■ Instructions to follow ■
Go through the data from its first line and retype each line, stopping once the line containing "Datenverkehrsselektoren nicht unterstützt." has been retyped.

■ Data ■
◇ ◇ ◇

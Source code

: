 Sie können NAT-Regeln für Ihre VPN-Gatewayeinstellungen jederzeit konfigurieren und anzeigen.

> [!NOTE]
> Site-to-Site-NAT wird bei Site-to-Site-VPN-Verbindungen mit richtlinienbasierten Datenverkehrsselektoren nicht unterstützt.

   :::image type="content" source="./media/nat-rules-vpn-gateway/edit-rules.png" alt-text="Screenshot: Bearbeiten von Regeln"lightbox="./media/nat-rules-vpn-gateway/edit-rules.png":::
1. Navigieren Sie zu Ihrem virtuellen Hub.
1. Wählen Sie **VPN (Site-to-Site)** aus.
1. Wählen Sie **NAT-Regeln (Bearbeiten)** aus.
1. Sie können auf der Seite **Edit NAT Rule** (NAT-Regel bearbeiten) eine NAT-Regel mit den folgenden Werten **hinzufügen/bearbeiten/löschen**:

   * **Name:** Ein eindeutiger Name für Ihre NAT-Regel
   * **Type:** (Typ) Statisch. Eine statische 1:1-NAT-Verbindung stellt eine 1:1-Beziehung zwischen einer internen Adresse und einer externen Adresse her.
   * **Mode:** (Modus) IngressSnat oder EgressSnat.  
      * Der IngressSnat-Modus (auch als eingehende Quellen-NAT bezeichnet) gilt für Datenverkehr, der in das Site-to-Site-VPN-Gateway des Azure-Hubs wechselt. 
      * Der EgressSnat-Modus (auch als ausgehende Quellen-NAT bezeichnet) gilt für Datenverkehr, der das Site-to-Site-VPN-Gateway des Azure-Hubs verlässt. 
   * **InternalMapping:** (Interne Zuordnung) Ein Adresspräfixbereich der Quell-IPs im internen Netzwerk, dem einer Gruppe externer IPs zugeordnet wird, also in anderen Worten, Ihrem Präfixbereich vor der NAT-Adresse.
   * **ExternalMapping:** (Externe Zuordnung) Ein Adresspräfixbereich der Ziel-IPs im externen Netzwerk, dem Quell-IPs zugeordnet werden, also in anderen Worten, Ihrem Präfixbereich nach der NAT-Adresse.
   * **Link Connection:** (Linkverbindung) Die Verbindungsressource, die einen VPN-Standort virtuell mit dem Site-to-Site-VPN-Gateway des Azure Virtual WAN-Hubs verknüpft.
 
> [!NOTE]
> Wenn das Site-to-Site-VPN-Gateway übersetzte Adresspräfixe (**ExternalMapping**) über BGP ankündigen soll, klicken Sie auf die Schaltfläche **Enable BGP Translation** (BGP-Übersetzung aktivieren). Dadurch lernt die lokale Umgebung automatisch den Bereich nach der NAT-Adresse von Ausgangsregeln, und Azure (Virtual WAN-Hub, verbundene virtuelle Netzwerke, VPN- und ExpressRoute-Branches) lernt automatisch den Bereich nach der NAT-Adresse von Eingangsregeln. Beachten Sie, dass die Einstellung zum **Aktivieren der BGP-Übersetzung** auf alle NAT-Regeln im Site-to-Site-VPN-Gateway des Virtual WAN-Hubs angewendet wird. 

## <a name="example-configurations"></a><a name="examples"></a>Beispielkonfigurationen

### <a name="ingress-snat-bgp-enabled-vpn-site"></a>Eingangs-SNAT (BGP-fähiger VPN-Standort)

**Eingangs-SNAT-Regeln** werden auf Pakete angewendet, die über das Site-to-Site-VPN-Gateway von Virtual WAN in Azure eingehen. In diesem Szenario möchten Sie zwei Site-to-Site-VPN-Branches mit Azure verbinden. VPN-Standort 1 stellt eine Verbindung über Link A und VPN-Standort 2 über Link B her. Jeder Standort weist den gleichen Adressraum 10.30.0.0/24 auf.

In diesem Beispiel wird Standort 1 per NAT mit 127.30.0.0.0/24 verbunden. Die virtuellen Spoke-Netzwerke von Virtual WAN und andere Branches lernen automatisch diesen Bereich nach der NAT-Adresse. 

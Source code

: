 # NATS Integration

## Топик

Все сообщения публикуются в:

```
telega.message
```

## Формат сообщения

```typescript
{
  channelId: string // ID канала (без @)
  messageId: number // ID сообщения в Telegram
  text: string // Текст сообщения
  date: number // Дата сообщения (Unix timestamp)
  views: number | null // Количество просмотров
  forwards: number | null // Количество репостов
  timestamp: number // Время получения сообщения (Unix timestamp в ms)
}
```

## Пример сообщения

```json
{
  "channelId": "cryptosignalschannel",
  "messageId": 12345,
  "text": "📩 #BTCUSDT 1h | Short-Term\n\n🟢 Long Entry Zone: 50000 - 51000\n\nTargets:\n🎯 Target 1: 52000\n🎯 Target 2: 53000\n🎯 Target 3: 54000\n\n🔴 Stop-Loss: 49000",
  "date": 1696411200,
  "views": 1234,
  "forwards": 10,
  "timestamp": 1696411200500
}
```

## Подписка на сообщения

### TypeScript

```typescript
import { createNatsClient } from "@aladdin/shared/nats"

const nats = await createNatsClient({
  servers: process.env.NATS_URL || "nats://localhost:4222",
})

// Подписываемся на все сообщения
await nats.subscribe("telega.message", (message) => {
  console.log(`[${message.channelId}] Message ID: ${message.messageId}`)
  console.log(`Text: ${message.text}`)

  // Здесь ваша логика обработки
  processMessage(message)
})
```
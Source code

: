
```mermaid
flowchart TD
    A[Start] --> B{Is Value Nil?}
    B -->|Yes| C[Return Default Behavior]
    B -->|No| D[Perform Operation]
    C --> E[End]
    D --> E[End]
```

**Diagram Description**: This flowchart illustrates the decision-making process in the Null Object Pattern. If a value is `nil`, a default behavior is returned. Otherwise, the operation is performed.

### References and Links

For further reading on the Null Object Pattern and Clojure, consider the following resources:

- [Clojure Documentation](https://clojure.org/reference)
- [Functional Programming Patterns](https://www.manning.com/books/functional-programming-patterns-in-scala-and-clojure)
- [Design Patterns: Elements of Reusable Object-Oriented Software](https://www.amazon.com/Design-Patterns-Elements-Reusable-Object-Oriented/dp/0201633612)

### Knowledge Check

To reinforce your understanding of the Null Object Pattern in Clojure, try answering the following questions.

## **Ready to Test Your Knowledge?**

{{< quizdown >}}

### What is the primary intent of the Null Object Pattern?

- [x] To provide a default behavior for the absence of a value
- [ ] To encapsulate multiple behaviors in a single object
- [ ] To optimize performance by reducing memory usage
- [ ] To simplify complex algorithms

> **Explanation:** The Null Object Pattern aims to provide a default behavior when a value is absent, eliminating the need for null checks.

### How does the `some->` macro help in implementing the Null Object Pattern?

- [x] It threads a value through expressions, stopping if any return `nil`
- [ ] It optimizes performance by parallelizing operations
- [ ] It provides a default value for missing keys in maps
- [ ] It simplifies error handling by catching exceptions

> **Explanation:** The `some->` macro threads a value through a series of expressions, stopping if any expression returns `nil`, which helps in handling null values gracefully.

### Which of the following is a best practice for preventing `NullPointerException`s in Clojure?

◇ ◇ ◇

■ Response to the exercise ■
Source code

: Sie können NAT-Regeln für Ihre VPN-Gatewayeinstellungen jederzeit konfigurieren und anzeigen.

> [!NOTE]
> Site-to-Site-NAT wird bei Site-to-Site-VPN-Verbindungen mit richtlinienbasierten Datenverkehrsselektoren nicht unterstützt.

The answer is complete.